Banning the use of texting in the workplace would give employers a reprieve on meeting compliance requirements and prevent hackers from infiltrating their networks, but enforcement could be an arduous task.
Since the use of smartphones for business communications is ubiquitous as more companies expect employees to be reachable beyond their standard work hours, preventing the use of texting is not realistic.
"Prohibition of text messaging does not work and leaves an organization exposed," said Mike Pagani, senior director of product marketing at Smarsh, a Portland, Ore.-based provider of cloud-based information archiving solutions.
One of the largest risks to compliance for a company is text messaging and not social media since nearly all employees have either a company-owned smartphone or a personal one. A survey conducted by Smarsh in February and March 2017 of 119 individuals in the financial services industry with direct compliance supervision responsibilities showed that 42% reported that employees requested to use text messaging for business reasons. This number doubled from 2016.

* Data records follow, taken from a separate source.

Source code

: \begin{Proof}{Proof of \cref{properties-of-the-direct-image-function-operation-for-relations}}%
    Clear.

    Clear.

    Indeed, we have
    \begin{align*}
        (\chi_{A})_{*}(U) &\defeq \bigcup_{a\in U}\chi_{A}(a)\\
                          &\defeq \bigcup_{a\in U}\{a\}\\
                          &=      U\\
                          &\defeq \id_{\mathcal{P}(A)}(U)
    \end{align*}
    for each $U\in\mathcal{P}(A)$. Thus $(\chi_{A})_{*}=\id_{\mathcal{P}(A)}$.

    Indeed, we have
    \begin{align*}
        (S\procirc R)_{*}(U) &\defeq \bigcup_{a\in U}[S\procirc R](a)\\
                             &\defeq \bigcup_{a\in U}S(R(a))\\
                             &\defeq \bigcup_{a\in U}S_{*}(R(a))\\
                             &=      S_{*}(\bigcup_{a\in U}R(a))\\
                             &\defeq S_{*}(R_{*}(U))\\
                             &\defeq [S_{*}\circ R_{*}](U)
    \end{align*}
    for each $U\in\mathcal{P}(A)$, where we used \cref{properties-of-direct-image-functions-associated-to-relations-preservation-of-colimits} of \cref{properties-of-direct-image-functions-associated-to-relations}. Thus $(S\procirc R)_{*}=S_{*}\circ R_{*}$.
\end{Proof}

The survey showed that texting presented the largest issue for companies with 52% of the respondents, which ranged from C-level management to chief compliance officers along with compliance department staff, which agreed. Only 33% of compliance employees said social media posed as another problem while 8% said instant messaging was a problem and 7% said website content was the source of the issue.
Out of the companies which said they allowed employees to communicate via texting, 48% said they do not have a retention or oversight solution presently.

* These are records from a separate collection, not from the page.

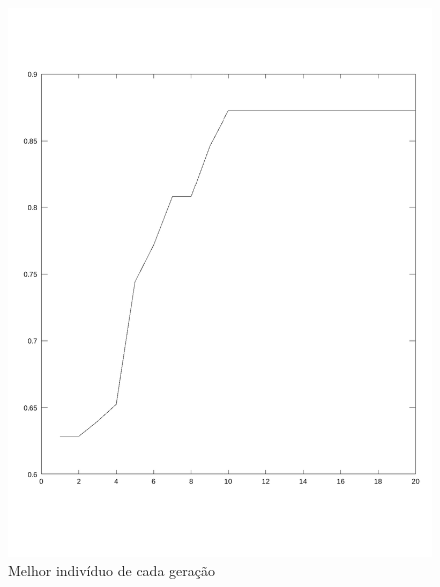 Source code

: \documentclass{article}
\begin{document}
\newpage
\begin{figure}[h!]
\centering
\includegraphics[scale=.6]{images/melhorIndividuoACadaGeracao.pdf}
\caption{Melhor indivíduo de cada geração}
\label{fig:melhorIndividuoACadaGeracao}
\end{figure}
\end{document}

Since many employees rely on text messages to cope with urgent business matters, banning its use is not practical.
"Individuals will use what they conveniently have in their hand at the moment they need to," he said. "Herein lies the danger to organizations. Text messaging is the go-to medium when time-sensitive or immediate communication is needed such as approvals from higher ups to proceed on a critical business issue or transaction."
Utilizing text messaging is often faster for employees than sending an email, but not archiving the texts means that companies are failing to meet their requirement for retention of electronic communication, said Alex Hamerstone, head of governance, risk management and compliance at TrustedSec, a Cleveland-based cybersecurity firm.

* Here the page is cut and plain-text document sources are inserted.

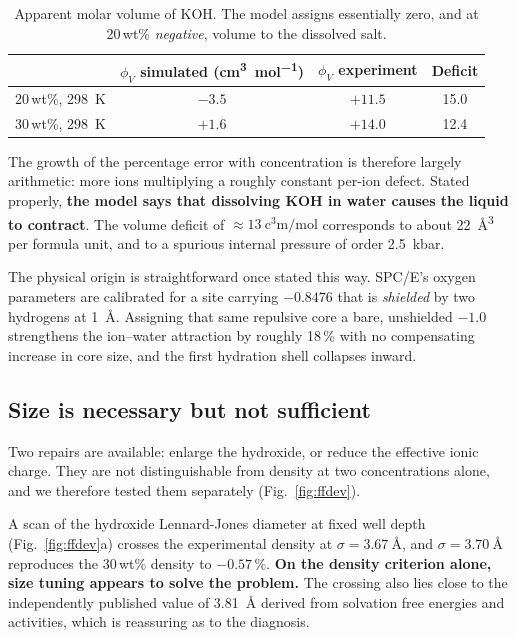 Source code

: \documentclass[11pt,a4paper]{article}
\begin{document}
\begin{table}[htbp]\centering\small
\caption{Apparent molar volume of KOH. The model assigns essentially zero, and at 20\,wt\%
\emph{negative}, volume to the dissolved salt.}
\label{tab:phiv}
\begin{tabular}{@{}lccc@{}}
\toprule
& $\phi_V$ simulated (\si{\cubic\centi\metre\per\mole}) & $\phi_V$ experiment & Deficit \\
\midrule
20\,wt\%, \SI{298}{\kelvin} & $-3.5$ & $+11.5$ & 15.0 \\
30\,wt\%, \SI{298}{\kelvin} & $+1.6$ & $+14.0$ & 12.4 \\
\bottomrule
\end{tabular}
\end{table}

The growth of the percentage error with concentration is therefore largely arithmetic: more ions
multiplying a roughly constant per-ion defect. Stated properly, \textbf{the model says that
dissolving KOH in water causes the liquid to contract}. The volume deficit of
$\approx\SI{13}{\cubic\centi\metre\per\mole}$ corresponds to about \SI{22}{\cubic\angstrom} per
formula unit, and to a spurious internal pressure of order \SI{2.5}{\kilo\bar}.

The physical origin is straightforward once stated this way. SPC/E's oxygen parameters are calibrated
for a site carrying $-0.8476$ that is \emph{shielded} by two hydrogens at \SI{1}{\angstrom}. Assigning
that same repulsive core a bare, unshielded $-1.0$ strengthens the ion--water attraction by roughly
18\,\% with no compensating increase in core size, and the first hydration shell collapses inward.

\subsection{Size is necessary but not sufficient}

Two repairs are available: enlarge the hydroxide, or reduce the effective ionic charge. They are not
distinguishable from density at two concentrations alone, and we therefore tested them separately
(Fig.~\ref{fig:ffdev}).

A scan of the hydroxide Lennard-Jones diameter at fixed well depth (Fig.~\ref{fig:ffdev}a) crosses the
experimental density at $\sigma = \SI{3.67}{\angstrom}$, and $\sigma = \SI{3.70}{\angstrom}$
reproduces the 30\,wt\% density to $-0.57\,\%$. \textbf{On the density criterion alone, size tuning
appears to solve the problem.} The crossing also lies close to the independently published value of
\SI{3.81}{\angstrom} derived from solvation free energies and activities, which is reassuring as to
the diagnosis.
\end{document}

"Generally, when people use these unsanctioned communication methods such as text messages, it is not for malicious or nefarious reasons, it is simply to be more efficient," he said. "Unfortunately, text messages are not usually captured and stored by the employee's company."
Texts must be included in the surveillance programs in order for companies to monitor their risk, said Cromwell Fraser, vice president of communication compliance at NICE Actimize, a Hoboken, N.J.-based financial crimes software solutions provider.
"In the past few years, it have become clear that any form of surveillance and monitoring must encompass all forms of communication," he said. "This approach will allow you to capture and understand the SMS messages. More importantly, if you review the total activity and behavior of a person you can very quick understand the context and intent behind the isolated conversation."
Even employees who are using a phone owned by the company run into other modern-day issues such as receiving both personal and work texts on their mobile, which is harder to separate than emails.
"It is fairly simple to have multiple email accounts on a mobile phone, including personal email such as gmail as well as work provided email, and capture the work email only," said Hamerstone. "But with text messaging, the employees personal and work texts would be in the same bucket and the company would have to capture and store all of these texts. This would be easier, from a policy perspective, if the company owns the phone, but there are still issues."
The use of texting has always raised serious issues with companies in order for them to meet SEC regulations or other concerns about disclosing sensitive information, said Dave Chronister, managing partner of Parameter Security, a St. Louis-based cybersecurity firm.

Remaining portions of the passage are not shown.